Wilhelm Klotzek
Wartenberg
Gallery Openings—15 Sep 2023, 6 to 9 PM
In his works, Wilhelm Klotzek approaches the urban body in different ways. In the video News from the Underpass (2023), made in collaboration with Milan Herms, this happens very concretely. The film shows a person, riding a bicycle on and around the station Wartenberg in Berlin. However, the approach does not remain on the surface, but also takes place at a personal level. A voice narrates the film, reading a letter addressed to a flower seller in a shop in the station underpass.
Klotzek performs another variation of the approach in Wartenberger Panels (2023). In short texts, he tells of the hidden art on buildings and of its rediscovery on Berlin’s Alexanderplatz. Analogies emerge between varicose veins and representations of history in the pictorial worlds of the painter Adolph Menzel. These narratives are paired with photographs of the interior life of an apartment. Provisional arrangements of unsorted piles of books or a kettle on the gas stove meet observations of Berlin’s urban space.

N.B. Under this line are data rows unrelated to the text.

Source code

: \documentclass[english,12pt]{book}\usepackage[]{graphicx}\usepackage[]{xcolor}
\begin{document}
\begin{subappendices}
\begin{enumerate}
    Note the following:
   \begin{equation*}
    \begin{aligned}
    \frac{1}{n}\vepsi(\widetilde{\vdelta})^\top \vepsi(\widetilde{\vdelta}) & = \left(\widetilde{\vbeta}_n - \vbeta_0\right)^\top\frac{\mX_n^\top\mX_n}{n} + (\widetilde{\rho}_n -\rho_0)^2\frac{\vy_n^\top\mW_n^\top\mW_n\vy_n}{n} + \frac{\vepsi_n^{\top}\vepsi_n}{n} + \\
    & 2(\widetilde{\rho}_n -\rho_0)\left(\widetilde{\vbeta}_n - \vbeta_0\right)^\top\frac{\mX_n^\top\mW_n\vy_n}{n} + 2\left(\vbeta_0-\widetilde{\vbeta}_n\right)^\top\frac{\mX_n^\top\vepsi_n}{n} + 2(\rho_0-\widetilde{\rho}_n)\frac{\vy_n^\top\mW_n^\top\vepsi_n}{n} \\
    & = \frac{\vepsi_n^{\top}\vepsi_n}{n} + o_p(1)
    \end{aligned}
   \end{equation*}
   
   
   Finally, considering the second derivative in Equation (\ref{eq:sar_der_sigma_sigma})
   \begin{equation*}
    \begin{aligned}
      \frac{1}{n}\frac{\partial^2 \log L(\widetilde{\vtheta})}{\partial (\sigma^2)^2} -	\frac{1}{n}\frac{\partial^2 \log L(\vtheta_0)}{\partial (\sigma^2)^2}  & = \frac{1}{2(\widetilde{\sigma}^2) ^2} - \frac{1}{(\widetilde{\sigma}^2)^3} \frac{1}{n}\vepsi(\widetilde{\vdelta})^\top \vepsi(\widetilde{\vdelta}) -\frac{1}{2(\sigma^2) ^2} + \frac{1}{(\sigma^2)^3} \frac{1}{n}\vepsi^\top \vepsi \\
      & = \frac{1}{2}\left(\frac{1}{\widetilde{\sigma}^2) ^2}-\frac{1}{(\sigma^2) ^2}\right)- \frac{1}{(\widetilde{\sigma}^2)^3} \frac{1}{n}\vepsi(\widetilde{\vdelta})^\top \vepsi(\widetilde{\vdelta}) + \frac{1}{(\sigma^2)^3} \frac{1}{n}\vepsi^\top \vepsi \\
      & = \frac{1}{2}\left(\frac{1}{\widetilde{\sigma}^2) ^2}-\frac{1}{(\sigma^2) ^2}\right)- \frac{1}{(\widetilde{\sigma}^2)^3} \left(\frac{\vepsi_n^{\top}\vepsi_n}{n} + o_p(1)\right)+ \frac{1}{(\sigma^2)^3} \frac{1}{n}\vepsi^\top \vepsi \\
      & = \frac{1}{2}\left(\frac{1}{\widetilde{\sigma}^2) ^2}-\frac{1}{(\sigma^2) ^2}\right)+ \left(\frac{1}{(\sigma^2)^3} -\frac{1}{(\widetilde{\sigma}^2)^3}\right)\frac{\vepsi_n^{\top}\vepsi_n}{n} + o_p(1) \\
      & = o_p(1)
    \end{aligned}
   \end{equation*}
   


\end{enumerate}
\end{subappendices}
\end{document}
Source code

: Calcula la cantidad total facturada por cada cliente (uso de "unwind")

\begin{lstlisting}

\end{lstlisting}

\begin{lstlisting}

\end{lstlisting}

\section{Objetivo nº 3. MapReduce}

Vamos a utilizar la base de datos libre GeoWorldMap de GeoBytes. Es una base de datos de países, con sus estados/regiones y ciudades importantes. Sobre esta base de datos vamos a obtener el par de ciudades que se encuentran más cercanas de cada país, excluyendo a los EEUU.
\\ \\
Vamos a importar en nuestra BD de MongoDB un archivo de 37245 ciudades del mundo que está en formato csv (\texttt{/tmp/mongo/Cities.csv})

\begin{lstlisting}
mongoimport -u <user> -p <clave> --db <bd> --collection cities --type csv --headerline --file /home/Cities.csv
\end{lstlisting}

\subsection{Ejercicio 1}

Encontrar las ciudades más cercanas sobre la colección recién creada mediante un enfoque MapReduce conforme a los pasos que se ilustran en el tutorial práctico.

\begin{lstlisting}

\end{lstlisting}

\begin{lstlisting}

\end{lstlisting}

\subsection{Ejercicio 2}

The three exhibited sculptures Hohenschönhausen, Gehrenseestraße and Springfuhl, (2023) resemble columns or isolated architectural elements. The surfaces of galvanized sheet steel are bent by hand, provided with precise patterns and partially painted. To bridge the supposed inadequacy of their function, Klotzek supplements the sculptures with brooms that reach up to the ceiling; and so it seems as if the sculptures keep the gallery ceiling from falling down.
In the exhibition, Klotzek moves through the urban body that surrounds and yet eludes us. Perhaps this is because it changes rapidly; the old is demolished and the new added. And in the end, a city is a big architectural provisional, whose body disintegrates and is reassembled.
This approach is described in the exhibition as a process that always has an inherent moment of failure. As in the video News from the Underpass, in which the person falls off its bicycle while trying to explore the Wartenberg S-Bahn station, or in the three sculptures Hohenschönhausen, Gehrenseestraße and Springfuhl, which are installed in the gallery space as provisional architectural structures, where it remains unclear what holds what.